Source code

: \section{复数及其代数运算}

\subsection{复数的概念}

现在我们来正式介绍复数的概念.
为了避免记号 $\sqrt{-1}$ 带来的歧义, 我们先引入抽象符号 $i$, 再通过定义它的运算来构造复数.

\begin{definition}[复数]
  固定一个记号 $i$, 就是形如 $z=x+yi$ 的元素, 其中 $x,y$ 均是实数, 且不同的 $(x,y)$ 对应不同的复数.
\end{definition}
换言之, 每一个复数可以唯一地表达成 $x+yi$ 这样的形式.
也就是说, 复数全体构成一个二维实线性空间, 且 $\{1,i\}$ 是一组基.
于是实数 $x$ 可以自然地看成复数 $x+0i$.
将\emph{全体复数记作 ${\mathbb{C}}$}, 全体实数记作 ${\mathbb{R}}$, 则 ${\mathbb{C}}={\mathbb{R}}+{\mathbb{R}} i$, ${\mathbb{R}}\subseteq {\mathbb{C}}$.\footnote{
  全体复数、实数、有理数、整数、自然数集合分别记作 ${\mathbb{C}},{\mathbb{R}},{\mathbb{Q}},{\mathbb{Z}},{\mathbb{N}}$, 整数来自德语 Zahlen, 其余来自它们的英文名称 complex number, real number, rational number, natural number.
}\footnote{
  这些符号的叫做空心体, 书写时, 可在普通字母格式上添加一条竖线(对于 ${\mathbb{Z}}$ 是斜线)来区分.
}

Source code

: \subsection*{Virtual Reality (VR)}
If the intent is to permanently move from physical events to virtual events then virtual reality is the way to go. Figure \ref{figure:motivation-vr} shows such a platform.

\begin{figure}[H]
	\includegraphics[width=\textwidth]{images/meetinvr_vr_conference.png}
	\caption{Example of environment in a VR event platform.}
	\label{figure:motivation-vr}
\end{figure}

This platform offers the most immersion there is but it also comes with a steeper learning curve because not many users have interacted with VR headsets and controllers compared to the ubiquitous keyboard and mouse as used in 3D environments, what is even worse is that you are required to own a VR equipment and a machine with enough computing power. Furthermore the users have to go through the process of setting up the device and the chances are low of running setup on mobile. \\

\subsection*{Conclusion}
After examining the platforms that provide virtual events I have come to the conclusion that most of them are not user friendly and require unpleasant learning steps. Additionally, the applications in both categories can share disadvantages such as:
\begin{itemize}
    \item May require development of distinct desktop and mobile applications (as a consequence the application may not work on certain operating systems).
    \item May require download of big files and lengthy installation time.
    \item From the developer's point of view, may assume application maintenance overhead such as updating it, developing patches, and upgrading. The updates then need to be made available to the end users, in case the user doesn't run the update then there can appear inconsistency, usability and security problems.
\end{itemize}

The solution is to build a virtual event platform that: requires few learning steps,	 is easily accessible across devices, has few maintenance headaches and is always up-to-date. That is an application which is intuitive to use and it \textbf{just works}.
============
▶ [GOAL OF THE EXERCISE]: Give the records back in full, word for word.

▶ [OUTPUT BELOW]:
Source code

: \section{复数及其代数运算}

\subsection{复数的概念}

现在我们来正式介绍复数的概念.
为了避免记号 $\sqrt{-1}$ 带来的歧义, 我们先引入抽象符号 $i$, 再通过定义它的运算来构造复数.

\begin{definition}[复数]
  固定一个记号 $i$, 就是形如 $z=x+yi$ 的元素, 其中 $x,y$ 均是实数, 且不同的 $(x,y)$ 对应不同的复数.
\end{definition}
换言之, 每一个复数可以唯一地表达成 $x+yi$ 这样的形式.
也就是说, 复数全体构成一个二维实线性空间, 且 $\{1,i\}$ 是一组基.
于是实数 $x$ 可以自然地看成复数 $x+0i$.
将\emph{全体复数记作 ${\mathbb{C}}$}, 全体实数记作 ${\mathbb{R}}$, 则 ${\mathbb{C}}={\mathbb{R}}+{\mathbb{R}} i$, ${\mathbb{R}}\subseteq {\mathbb{C}}$.\footnote{
  全体复数、实数、有理数、整数、自然数集合分别记作 ${\mathbb{C}},{\mathbb{R}},{\mathbb{Q}},{\mathbb{Z}},{\mathbb{N}}$, 整数来自德语 Zahlen, 其余来自它们的英文名称 complex number, real number, rational number, natural number.
}\footnote{
  这些符号的叫做空心体, 书写时, 可在普通字母格式上添加一条竖线(对于 ${\mathbb{Z}}$ 是斜线)来区分.
}

Source code

: \subsection*{Virtual Reality (VR)}
If the intent is to permanently move from physical events to virtual events then virtual reality is the way to go. Figure \ref{figure:motivation-vr} shows such a platform.

\begin{figure}[H]
	\includegraphics[width=\textwidth]{images/meetinvr_vr_conference.png}
	\caption{Example of environment in a VR event platform.}
	\label{figure:motivation-vr}
\end{figure}

This platform offers the most immersion there is but it also comes with a steeper learning curve because not many users have interacted with VR headsets and controllers compared to the ubiquitous keyboard and mouse as used in 3D environments, what is even worse is that you are required to own a VR equipment and a machine with enough computing power. Furthermore the users have to go through the process of setting up the device and the chances are low of running setup on mobile. \\

\subsection*{Conclusion}
After examining the platforms that provide virtual events I have come to the conclusion that most of them are not user friendly and require unpleasant learning steps. Additionally, the applications in both categories can share disadvantages such as:
\begin{itemize}
    \item May require development of distinct desktop and mobile applications (as a consequence the application may not work on certain operating systems).
    \item May require download of big files and lengthy installation time.
    \item From the developer's point of view, may assume application maintenance overhead such as updating it, developing patches, and upgrading. The updates then need to be made available to the end users, in case the user doesn't run the update then there can appear inconsistency, usability and security problems.
\end{itemize}

The solution is to build a virtual event platform that: requires few learning steps,	 is easily accessible across devices, has few maintenance headaches and is always up-to-date. That is an application which is intuitive to use and it \textbf{just works}.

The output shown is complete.